Astudillo c. R. , 2008 QCCS 4542 (CanLII)
[60] À travers le corpus doctrinal et jurisprudentiel, plusieurs règles viennent assurer le respect du précédent, un élément important de sécurité juridique et essentiel à une bonne administration de la justice. Il en va de la prévisibilité et de la stabilité du droit.
[61] Les règles du stare decisis, de l'issue estopel, de la res judicata, de la préclusion et de la remise en cause en sont des exemples.
[62] Éviter de rendre des jugements contradictoires est essentiel à la bonne administration de la justice. Comme l'énonçait l'honorable Rinfret de la Cour suprême du Canada en 1951:
«It is fundamental to the due administration of justice that the authority of decisions be scrupulously respected by all courts upon which they are binding. Without this uniform and consistent adherence the administration of justice becomes disordered, the law becomes uncertain, and the confidence of the public in it undermined. »
[63] Le professeur Albert Mayrand est du même avis:
«Les contradictions judiciaires simultanées ou rapprochées, quoique peu fréquentes, risquent de discréditer l'administration de la justice en mettant en évidence l'incertitude du droit.»

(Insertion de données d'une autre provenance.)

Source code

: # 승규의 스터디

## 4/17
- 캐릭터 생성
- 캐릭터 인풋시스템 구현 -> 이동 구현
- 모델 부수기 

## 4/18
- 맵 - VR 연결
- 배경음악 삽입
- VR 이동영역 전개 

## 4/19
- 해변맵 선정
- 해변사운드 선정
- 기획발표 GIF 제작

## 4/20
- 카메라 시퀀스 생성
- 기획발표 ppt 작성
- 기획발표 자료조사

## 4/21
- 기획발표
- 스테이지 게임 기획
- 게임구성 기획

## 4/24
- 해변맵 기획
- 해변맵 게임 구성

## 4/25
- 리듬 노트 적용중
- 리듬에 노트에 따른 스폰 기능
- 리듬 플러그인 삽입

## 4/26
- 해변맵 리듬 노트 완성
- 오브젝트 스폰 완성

[64] Le stare decisis et l'importance d'éviter les jugements contradictoires font également partie du souci de restreindre la multiplicité et le coût des procès.
[65] Qu’en est-il de l’application de cette règle aux décisions d’un même tribunal?

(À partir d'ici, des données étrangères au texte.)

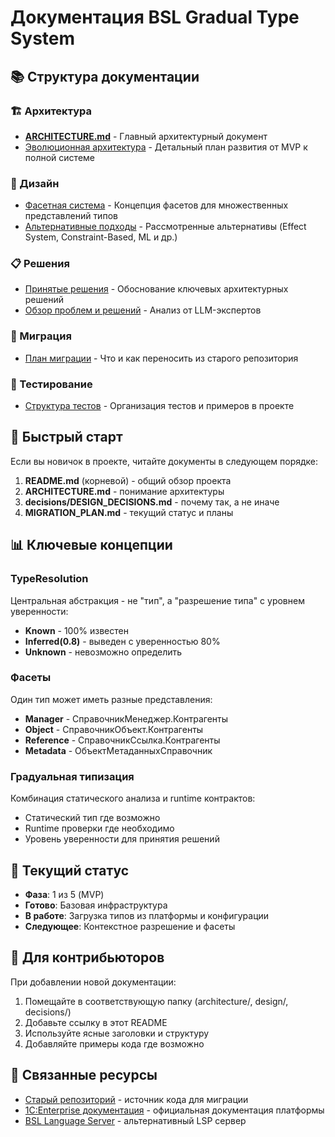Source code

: # Документация BSL Gradual Type System

## 📚 Структура документации

### 🏗️ Архитектура
- [**ARCHITECTURE.md**](ARCHITECTURE.md) - Главный архитектурный документ
- [Эволюционная архитектура](architecture/EVOLUTIONARY_TYPE_SYSTEM_ARCHITECTURE.md) - Детальный план развития от MVP к полной системе

### 🎨 Дизайн
- [Фасетная система](design/FACET_SYSTEM_DESIGN.md) - Концепция фасетов для множественных представлений типов
- [Альтернативные подходы](design/ALTERNATIVE_TYPE_SYSTEM_APPROACHES.md) - Рассмотренные альтернативы (Effect System, Constraint-Based, ML и др.)

### 📋 Решения
- [Принятые решения](decisions/DESIGN_DECISIONS.md) - Обоснование ключевых архитектурных решений
- [Обзор проблем и решений](decisions/UNIFIED_TYPE_SYSTEM_COMPILED_REVIEW.md) - Анализ от LLM-экспертов

### 🔄 Миграция
- [План миграции](MIGRATION_PLAN.md) - Что и как переносить из старого репозитория

### 🧪 Тестирование
- [Структура тестов](TEST_STRUCTURE.md) - Организация тестов и примеров в проекте

## 🎯 Быстрый старт

Если вы новичок в проекте, читайте документы в следующем порядке:

1. **README.md** (корневой) - общий обзор проекта
2. **ARCHITECTURE.md** - понимание архитектуры
3. **decisions/DESIGN_DECISIONS.md** - почему так, а не иначе
4. **MIGRATION_PLAN.md** - текущий статус и планы

## 📊 Ключевые концепции

### TypeResolution
Центральная абстракция - не "тип", а "разрешение типа" с уровнем уверенности:
- **Known** - 100% известен
- **Inferred(0.8)** - выведен с уверенностью 80%
- **Unknown** - невозможно определить

### Фасеты
Один тип может иметь разные представления:
- **Manager** - СправочникМенеджер.Контрагенты
- **Object** - СправочникОбъект.Контрагенты
- **Reference** - СправочникСсылка.Контрагенты
- **Metadata** - ОбъектМетаданныхСправочник

### Градуальная типизация
Комбинация статического анализа и runtime контрактов:
- Статический тип где возможно
- Runtime проверки где необходимо
- Уровень уверенности для принятия решений

## 🚀 Текущий статус

- **Фаза**: 1 из 5 (MVP)
- **Готово**: Базовая инфраструктура
- **В работе**: Загрузка типов из платформы и конфигурации
- **Следующее**: Контекстное разрешение и фасеты

## 📝 Для контрибьюторов

При добавлении новой документации:
1. Помещайте в соответствующую папку (architecture/, design/, decisions/)
2. Добавьте ссылку в этот README
3. Используйте ясные заголовки и структуру
4. Добавляйте примеры кода где возможно

## 🔗 Связанные ресурсы

- [Старый репозиторий](https://github.com/yourusername/bsl_type_safety_analyzer) - источник кода для миграции
- [1C:Enterprise документация](https://its.1c.ru) - официальная документация платформы
- [BSL Language Server](https://github.com/1c-syntax/bsl-language-server) - альтернативный LSP сервер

[66] En common law, les juges ont tendance à suivre les précédents de leur cour à moins de circonstances particulières qui permettent alors de distinguer la décision antérieure du cas examiné. Comme l'explique le juge Goodfellow de la Cour suprême de Nouvelle-Écosse:
«Generally one is bound by the decision of another Justice of the Court when the subject-matter is substantially indistinguishable. I am not bound by any statute or provision in the Judicature Act […]; however, in the interests of predictability and certainty, one should usually follow the decision of another Justice unless one is convinced that the judgment is wrong or there exists strong reason to the contrary. Strong reason to the contrary might be something that indicates the prior decision was given without consideration of a statute or some authority that ought to have been followed, and not simply a strongly held contrary view by the second Justice. One obvious consideration for not being bound by a fellow Justice's decision is subsequent direction, comment or overruling of that decision by appellate courts.»

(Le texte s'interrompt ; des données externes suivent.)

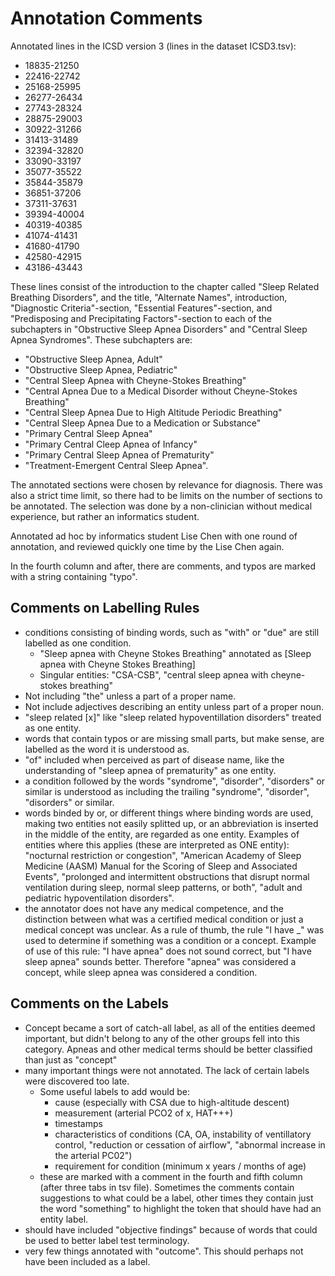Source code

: 
# Annotation Comments

Annotated lines in the ICSD version 3 (lines in the dataset ICSD3.tsv):
- 18835-21250
- 22416-22742
- 25168-25995
- 26277-26434
- 27743-28324
- 28875-29003
- 30922-31266
- 31413-31489
- 32394-32820
- 33090-33197
- 35077-35522
- 35844-35879
- 36851-37206
- 37311-37631
- 39394-40004
- 40319-40385
- 41074-41431
- 41680-41790
- 42580-42915
- 43186-43443

These lines consist of the introduction to the chapter called "Sleep Related Breathing Disorders", and the title, "Alternate Names", introduction, "Diagnostic Criteria"-section, "Essential Features"-section, and "Predisposing and Precipitating Factors"-section to each of the subchapters in "Obstructive Sleep Apnea Disorders" and "Central Sleep Apnea Syndromes". These subchapters are: 
- "Obstructive Sleep Apnea, Adult"
- "Obstructive Sleep Apnea, Pediatric"
- "Central Sleep Apnea with Cheyne-Stokes Breathing"
- "Central Apnea Due to a Medical Disorder without Cheyne-Stokes Breathing"
- "Central Sleep Apnea Due to High Altitude Periodic Breathing"
- "Central Sleep Apnea Due to a Medication or Substance"
- "Primary Central Sleep Apnea"
- "Primary Central Cleep Apnea of Infancy"
- "Primary Central Sleep Apnea of Prematurity"
- "Treatment-Emergent Central Sleep Apnea".

The annotated sections were chosen by relevance for diagnosis. There was also a strict time limit, so there had to be limits on the number of sections to be annotated. The selection was done by a non-clinician without medical experience, but rather an informatics student.

Annotated ad hoc by informatics student Lise Chen with one round of annotation, and reviewed quickly one time by the Lise Chen again.

In the fourth column and after, there are comments, and typos are marked with a string containing "typo".

## Comments on Labelling Rules
- conditions consisting of binding words, such as "with" or "due" are still labelled as one condition.
	- "Sleep apnea with Cheyne Stokes Breathing" annotated as \[Sleep apnea with Cheyne Stokes Breathing]
    - Singular entities: "CSA-CSB", "central sleep apnea with cheyne-stokes breathing"
- Not including "the" unless a part of a proper name.
- Not include adjectives describing an entity unless part of a proper noun.
- "sleep related \[x]" like "sleep related hypoventillation disorders" treated as one entity.
- words that contain typos or are missing small parts, but make sense, are labelled as the word it is understood as.
- "of" included when perceived as part of disease name, like the understanding of "sleep apnea of prematurity" as one entity.
- a condition followed by the words "syndrome", "disorder", "disorders" or similar is understood as including the trailing "syndrome", "disorder", "disorders" or similar.
- words binded by or, or different things where binding words are used, making two entities not easily splitted up, or an abbreviation is inserted in the middle of the entity, are regarded as one entity. Examples of entities where this applies (these are interpreted as ONE entity): "nocturnal restriction or congestion", "American Academy of Sleep Medicine (AASM) Manual for the Scoring of Sleep and Associated Events", "prolonged and intermittent obstructions that disrupt normal ventilation during sleep, normal sleep patterns, or both", "adult and pediatric hypoventilation disorders".
- the annotator does not have any medical competence, and the distinction between what was a certified medical condition or just a medical concept was unclear. As a rule of thumb, the rule "I have _" was used to determine if something was a condition or a concept. Example of use of this rule: "I have apnea" does not sound correct, but "I have sleep apnea" sounds better. Therefore "apnea" was considered a concept, while sleep apnea was considered a condition.

## Comments on the Labels
- Concept became a sort of catch-all label, as all of the entities deemed important, but didn't belong to any of the other groups fell into this category. Apneas and other medical terms should be better classified than just as "concept"
- many important things were not annotated. The lack of certain labels were discovered too late.
    - Some useful labels to add would be:
        - cause (especially with CSA due to high-altitude descent)
        - measurement (arterial PCO2 of x, HAT+++)
        - timestamps
        - characteristics of conditions (CA, OA, instability of ventillatory control, "reduction or cessation of airflow", "abnormal increase in the arterial PC02")
        - requirement for condition (minimum x years / months of age)
    - these are marked with a comment in the fourth and fifth column (after three tabs in tsv file). Sometimes the comments contain suggestions to what could be a label, other times they contain just the word "something" to highlight the token that should have had an entity label.
- should have included "objective findings" because of words that could be used to better label test terminology.
- very few things annotated with "outcome". This should perhaps not have been included as a label.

[67] Au sujet des circonstances permettant à un juge de ne pas se sentir lié par une décision antérieure de sa cour, le juge Wilson de la Cour suprême de Colombie-Britannique énonce:
«I will only go against a judgment of another Judge of this Court if:
a) Subsequent decisions have affected the validity of the impugned judgment;
b) It is demonstrated that some binding authority in case law, or some relevant statute was not considered;
c) The judgment was unconsidered, a nisi prius judgment given in circumstances familiar to all trial Judges, where the exigencies of the trial require an immediate decision without opportunity to fully consult authority.
If none of these situations exist I think a trial Judge should follow the decisions of his brother Judges.»
[68] En common law, les juges préfèrent laisser aux cours d'appel le soin de corriger la jurisprudence plutôt que de contredire un jugement rendu par leur collègue du même tribunal. Le juge Baynton de la Cour du Banc de la Reine de Saskatchewan explique ainsi la raison d'être de cette pratique:
«It is undesirable that a judge sit on appeal from a decision of a judge of co-ordinate authority. To permit such a practice would foster inconsistency and uncertainty respecting decisions made by the same court. As stated by Wimmer J. in Wolverine v. R., reflex, [1987] 3 W.W.R. 475 at p. 477 […]:
It is true that the doctrine of stare decisis does not absolutely bind a judge of first instance to follow a prior decision of another judge of the same court, but a failure to do so is a disservice to litigants, lawyers and inferior courts who are entitled to see the law as reasonably settled and certain. It is for courts of appeal, not individual judges of equal jurisdiction, to correct judicial errors.
[…]»
[69] Au Québec, comme se côtoient le régime de droit civil et celui de common law, il est difficile de parler d'une même politique judiciaire. Les cours de première instance divergent d'opinion relativement à l'autorité des précédents. Bien qu'au Québec, le juge de première instance se sente moins lié par les décisions de ses collègues, en pratique, il se conforme le plus souvent à la jurisprudence établie par le tribunal, et ce, «par courtoisie ou par solidarité professionnelle, mais surtout par souci d'une meilleure administration de la justice».